## About this exercise
Please tally the lines of the listing that hold the string "frac", and reply with that total only.

## Listed entries
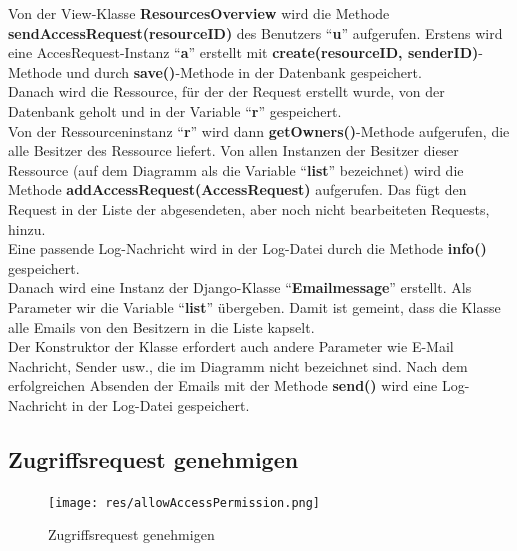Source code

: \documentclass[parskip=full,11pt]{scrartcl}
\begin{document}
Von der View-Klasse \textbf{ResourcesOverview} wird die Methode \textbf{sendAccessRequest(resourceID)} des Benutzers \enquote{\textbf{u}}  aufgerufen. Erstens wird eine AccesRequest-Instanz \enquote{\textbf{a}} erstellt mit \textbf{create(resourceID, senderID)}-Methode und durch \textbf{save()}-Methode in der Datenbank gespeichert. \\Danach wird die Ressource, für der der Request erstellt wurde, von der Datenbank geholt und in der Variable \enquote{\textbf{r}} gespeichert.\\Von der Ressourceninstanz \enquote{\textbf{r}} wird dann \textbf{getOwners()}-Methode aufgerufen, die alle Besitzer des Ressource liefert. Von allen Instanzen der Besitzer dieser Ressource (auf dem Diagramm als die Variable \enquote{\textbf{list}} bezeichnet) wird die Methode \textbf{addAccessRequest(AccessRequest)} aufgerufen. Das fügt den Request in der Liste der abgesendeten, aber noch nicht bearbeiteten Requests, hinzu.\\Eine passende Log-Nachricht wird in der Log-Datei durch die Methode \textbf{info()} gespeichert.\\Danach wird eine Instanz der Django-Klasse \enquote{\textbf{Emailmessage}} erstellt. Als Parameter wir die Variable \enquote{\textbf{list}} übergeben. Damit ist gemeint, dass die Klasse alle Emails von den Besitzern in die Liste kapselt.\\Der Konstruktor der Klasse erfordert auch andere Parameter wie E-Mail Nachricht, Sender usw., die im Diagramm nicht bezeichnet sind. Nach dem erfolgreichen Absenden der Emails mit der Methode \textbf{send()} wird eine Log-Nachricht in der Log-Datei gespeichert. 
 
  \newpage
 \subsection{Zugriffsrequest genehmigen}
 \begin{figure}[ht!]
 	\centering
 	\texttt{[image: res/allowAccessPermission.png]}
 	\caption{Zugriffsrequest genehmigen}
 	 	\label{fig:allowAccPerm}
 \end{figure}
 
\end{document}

---

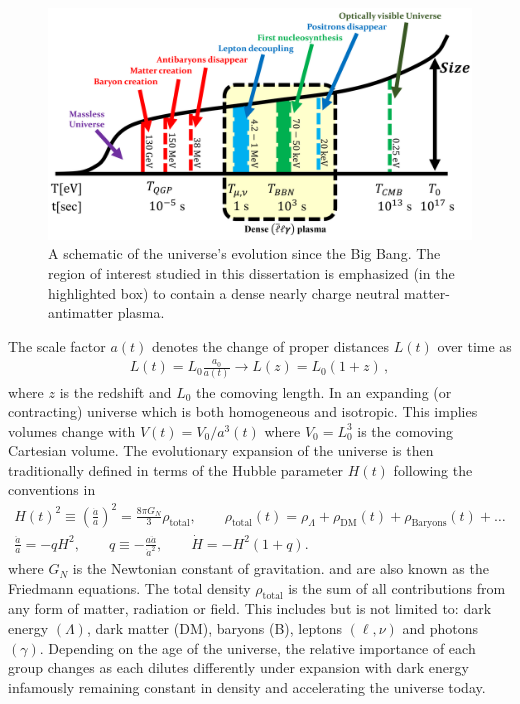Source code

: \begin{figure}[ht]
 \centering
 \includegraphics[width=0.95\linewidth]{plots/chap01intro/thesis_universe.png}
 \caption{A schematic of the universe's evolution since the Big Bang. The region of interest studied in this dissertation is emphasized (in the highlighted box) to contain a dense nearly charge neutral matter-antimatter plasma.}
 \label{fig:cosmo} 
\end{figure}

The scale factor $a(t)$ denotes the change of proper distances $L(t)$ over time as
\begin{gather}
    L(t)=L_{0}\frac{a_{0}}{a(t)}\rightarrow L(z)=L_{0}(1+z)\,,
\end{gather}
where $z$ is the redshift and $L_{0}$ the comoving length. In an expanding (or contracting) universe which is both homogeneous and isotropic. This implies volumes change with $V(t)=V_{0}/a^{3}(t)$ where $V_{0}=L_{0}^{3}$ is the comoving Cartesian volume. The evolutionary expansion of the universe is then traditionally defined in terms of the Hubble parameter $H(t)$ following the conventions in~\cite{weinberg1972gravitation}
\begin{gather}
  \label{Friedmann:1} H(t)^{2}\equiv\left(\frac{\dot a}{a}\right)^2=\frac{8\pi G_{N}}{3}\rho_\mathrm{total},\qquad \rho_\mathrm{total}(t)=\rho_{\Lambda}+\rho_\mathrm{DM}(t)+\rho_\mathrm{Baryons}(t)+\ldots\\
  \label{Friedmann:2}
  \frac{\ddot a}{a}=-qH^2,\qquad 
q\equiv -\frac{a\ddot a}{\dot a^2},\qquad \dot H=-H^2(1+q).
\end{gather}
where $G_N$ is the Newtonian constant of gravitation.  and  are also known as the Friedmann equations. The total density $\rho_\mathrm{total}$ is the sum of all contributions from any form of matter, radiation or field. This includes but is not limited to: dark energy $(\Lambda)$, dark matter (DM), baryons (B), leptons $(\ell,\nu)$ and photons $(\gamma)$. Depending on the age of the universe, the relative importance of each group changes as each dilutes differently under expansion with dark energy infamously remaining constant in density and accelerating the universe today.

==

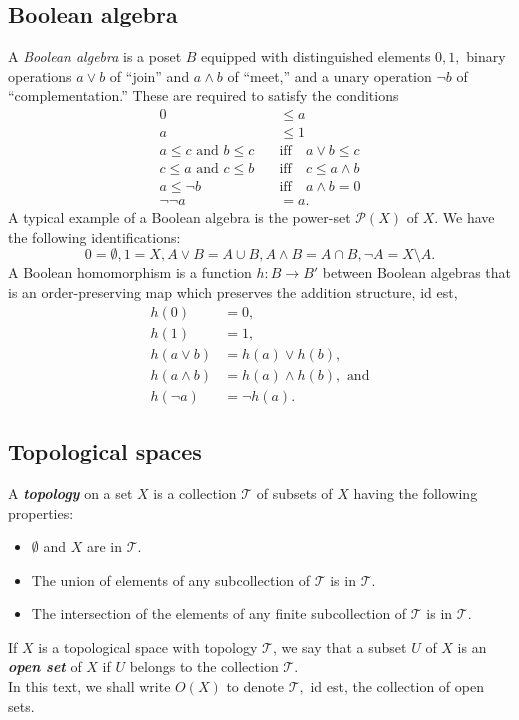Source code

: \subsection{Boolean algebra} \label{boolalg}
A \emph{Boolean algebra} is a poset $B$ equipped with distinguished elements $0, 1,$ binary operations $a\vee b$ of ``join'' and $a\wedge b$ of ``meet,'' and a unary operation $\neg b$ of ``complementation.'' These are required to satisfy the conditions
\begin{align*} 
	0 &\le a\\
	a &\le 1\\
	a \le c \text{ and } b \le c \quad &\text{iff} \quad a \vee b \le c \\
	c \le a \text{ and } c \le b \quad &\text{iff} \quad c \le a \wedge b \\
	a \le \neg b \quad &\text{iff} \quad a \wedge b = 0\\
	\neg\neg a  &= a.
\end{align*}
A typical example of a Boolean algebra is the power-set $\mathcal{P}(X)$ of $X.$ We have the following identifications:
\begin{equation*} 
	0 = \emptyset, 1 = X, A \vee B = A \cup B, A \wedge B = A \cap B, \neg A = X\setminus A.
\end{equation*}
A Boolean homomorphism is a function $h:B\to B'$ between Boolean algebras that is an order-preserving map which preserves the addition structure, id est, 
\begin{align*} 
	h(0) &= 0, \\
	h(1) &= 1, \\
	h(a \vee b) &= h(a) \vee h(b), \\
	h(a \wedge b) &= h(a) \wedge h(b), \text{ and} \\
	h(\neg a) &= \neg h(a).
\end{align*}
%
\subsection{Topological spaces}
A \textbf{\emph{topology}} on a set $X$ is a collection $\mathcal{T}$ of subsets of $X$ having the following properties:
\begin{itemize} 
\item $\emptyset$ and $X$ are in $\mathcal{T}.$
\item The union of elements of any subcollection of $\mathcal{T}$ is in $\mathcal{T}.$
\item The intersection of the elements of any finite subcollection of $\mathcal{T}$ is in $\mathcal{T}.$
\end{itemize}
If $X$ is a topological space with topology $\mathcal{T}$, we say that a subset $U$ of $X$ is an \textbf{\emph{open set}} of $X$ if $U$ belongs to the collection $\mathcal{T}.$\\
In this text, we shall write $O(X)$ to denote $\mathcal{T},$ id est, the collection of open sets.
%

## Problem solution
4